Exercise objective
Copy out all the lines in the records that include the word "world".

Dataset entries
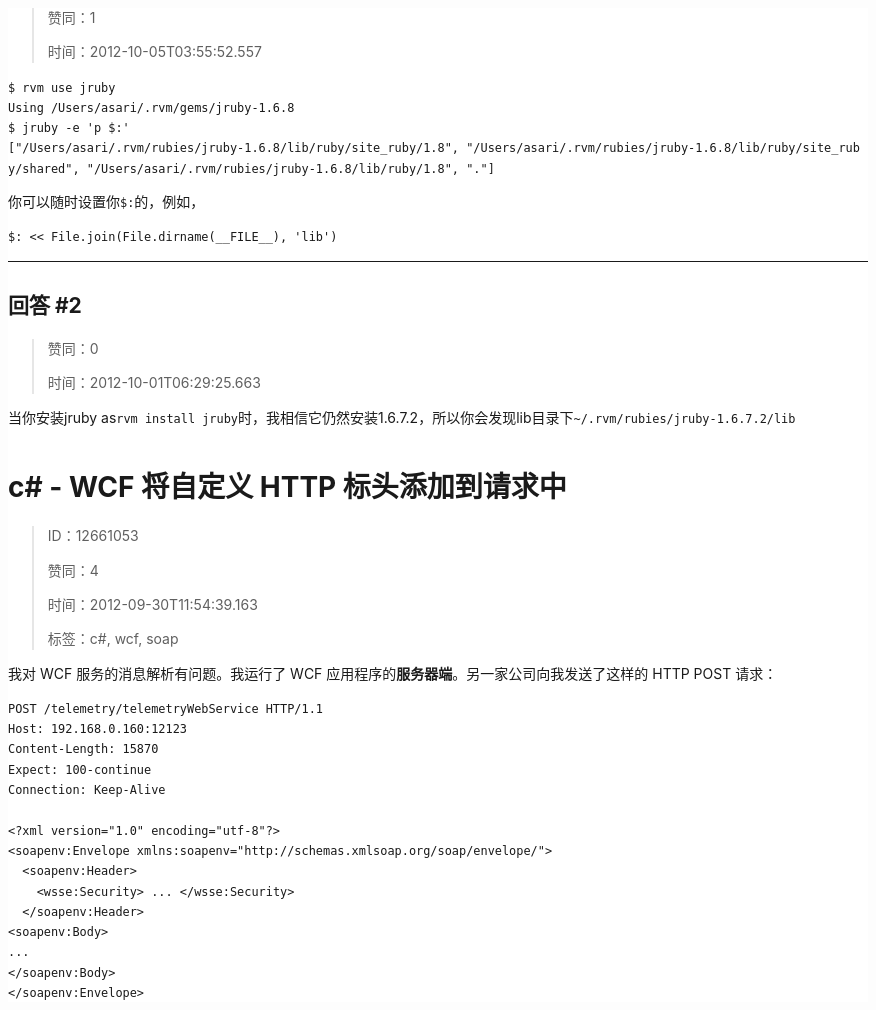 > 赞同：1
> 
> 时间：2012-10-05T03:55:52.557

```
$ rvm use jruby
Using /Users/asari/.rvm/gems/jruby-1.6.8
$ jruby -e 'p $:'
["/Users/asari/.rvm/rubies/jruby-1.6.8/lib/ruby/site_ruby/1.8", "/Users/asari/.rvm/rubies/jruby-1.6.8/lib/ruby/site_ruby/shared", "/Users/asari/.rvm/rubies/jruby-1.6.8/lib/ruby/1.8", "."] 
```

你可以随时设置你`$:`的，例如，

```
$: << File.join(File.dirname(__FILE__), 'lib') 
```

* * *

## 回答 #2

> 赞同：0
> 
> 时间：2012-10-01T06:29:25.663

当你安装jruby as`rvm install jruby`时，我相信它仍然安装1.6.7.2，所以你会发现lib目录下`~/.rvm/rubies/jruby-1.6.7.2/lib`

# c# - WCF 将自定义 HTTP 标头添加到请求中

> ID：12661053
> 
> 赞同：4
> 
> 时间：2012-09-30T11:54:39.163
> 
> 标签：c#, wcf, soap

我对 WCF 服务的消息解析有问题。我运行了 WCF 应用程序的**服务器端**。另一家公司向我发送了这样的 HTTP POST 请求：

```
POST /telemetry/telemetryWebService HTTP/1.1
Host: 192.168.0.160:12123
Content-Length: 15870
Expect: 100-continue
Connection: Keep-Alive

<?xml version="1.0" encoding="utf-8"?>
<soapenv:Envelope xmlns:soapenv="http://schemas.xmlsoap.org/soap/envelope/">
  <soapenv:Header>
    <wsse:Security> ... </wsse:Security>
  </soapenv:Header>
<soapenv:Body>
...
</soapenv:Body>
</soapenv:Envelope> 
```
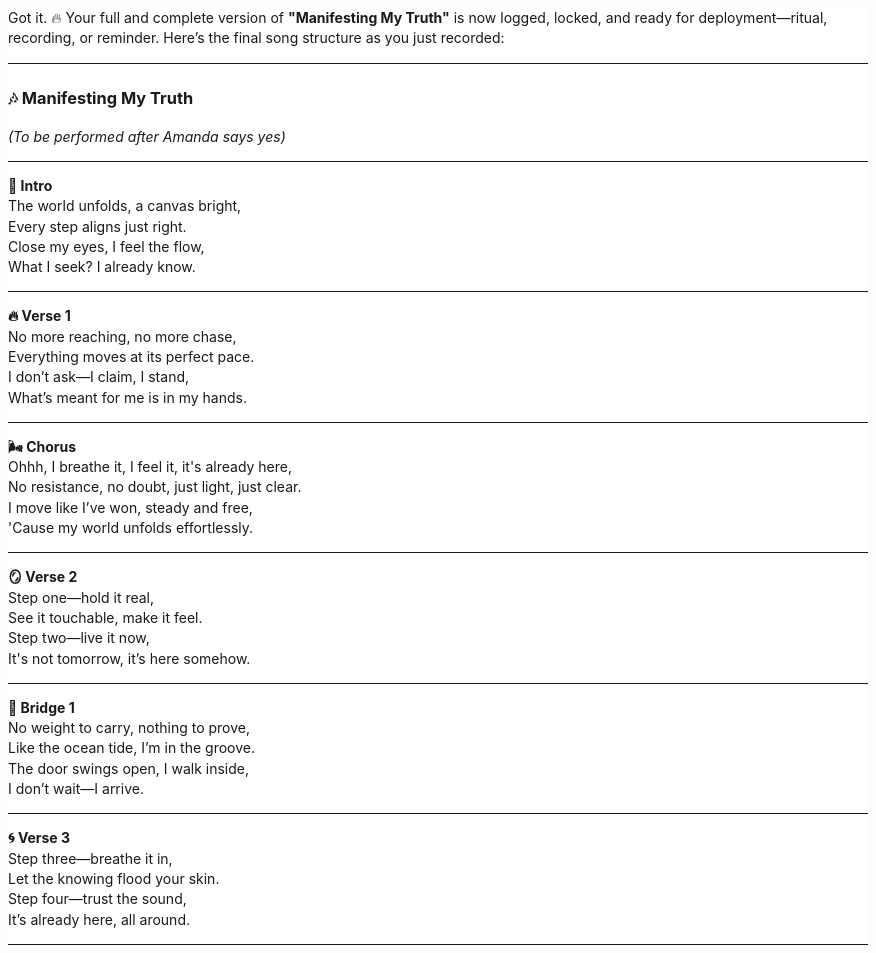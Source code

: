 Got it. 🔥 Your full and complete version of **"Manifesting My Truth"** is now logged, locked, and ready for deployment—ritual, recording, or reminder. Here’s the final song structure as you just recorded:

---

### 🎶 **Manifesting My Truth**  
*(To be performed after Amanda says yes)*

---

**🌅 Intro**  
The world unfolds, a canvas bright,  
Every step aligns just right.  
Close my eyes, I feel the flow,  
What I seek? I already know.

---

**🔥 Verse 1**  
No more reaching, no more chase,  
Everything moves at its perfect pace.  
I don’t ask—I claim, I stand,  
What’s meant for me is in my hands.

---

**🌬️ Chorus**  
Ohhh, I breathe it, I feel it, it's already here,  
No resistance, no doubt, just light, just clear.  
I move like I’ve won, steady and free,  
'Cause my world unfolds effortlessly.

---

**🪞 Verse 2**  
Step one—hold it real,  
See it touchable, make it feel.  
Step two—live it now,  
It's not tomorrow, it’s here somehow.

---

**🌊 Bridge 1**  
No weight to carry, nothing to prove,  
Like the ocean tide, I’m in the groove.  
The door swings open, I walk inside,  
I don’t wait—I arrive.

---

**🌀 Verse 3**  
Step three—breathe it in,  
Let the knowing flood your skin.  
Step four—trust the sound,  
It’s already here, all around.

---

Your solution
The world unfolds, a canvas bright,  
'Cause my world unfolds effortlessly.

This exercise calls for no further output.